§ **Task statement**
Check every line below for the word "json" and show those that hold it.
- Opening Delimiter -
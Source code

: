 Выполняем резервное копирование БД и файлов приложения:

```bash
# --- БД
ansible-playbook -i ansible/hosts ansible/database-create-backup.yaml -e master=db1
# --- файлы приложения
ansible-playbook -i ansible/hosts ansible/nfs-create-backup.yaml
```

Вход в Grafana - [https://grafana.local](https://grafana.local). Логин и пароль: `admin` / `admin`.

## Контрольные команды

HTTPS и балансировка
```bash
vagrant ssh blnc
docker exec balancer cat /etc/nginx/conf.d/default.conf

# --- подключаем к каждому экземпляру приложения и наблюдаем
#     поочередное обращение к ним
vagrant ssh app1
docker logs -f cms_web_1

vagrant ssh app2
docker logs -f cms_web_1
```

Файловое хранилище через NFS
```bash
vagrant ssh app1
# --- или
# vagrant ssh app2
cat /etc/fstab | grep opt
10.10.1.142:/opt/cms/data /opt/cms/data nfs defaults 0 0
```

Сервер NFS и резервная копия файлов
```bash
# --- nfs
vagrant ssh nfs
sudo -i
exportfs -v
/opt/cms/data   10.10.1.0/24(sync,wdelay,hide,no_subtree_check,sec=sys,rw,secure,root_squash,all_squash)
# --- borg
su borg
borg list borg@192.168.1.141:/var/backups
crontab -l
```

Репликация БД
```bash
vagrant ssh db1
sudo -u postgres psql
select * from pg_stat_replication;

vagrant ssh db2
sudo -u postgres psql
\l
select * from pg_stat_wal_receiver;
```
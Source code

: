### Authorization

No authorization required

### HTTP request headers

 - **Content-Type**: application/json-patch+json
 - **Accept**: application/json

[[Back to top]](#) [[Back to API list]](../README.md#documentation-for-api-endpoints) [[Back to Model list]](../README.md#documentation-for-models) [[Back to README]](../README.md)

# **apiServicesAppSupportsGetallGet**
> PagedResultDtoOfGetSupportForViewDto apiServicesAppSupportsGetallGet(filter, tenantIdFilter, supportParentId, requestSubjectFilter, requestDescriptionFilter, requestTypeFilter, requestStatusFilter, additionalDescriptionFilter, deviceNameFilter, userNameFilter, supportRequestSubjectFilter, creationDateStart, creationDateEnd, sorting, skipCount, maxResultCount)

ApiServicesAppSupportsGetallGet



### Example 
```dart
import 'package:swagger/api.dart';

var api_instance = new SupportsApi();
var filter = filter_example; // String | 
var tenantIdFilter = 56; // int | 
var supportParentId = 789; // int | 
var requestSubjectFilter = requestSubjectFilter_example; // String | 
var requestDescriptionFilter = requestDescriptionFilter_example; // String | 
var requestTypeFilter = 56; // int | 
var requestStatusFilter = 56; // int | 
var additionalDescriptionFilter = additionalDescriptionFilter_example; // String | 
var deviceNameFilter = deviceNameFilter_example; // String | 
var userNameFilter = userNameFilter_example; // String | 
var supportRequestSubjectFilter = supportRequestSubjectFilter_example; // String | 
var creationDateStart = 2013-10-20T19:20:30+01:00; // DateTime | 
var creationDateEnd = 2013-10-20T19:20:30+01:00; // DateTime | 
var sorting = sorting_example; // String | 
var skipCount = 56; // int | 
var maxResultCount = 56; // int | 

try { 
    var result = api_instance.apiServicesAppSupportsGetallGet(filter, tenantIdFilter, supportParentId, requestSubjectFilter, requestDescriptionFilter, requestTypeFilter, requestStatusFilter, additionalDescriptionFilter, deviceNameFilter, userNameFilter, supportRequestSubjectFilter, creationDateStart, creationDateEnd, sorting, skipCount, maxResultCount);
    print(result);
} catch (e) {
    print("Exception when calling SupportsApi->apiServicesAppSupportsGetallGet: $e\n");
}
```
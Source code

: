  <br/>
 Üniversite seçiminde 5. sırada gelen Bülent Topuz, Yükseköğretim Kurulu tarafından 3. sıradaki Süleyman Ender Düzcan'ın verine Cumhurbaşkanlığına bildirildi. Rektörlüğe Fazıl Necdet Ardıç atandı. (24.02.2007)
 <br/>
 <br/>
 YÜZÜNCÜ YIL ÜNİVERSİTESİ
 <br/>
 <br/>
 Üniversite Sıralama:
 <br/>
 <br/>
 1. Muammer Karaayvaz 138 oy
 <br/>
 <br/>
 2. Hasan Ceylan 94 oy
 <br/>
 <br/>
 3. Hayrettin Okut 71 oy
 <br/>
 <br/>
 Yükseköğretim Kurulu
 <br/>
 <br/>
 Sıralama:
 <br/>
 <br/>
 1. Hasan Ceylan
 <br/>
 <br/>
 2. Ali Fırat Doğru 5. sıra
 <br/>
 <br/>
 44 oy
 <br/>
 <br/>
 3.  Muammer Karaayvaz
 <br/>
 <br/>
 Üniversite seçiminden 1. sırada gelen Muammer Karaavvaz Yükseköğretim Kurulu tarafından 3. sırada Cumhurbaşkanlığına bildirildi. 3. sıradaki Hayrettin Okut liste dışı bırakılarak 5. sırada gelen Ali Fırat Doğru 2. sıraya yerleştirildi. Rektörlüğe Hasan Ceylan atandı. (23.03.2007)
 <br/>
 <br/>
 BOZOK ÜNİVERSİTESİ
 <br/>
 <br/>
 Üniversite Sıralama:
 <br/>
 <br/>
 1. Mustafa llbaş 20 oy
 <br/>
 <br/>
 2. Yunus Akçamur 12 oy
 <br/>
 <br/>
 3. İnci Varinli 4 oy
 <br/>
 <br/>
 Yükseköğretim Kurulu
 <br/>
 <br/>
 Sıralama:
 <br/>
- Closing Delimiter -
§ **Response for this exercise**
 - **Content-Type**: application/json-patch+json
 - **Accept**: application/json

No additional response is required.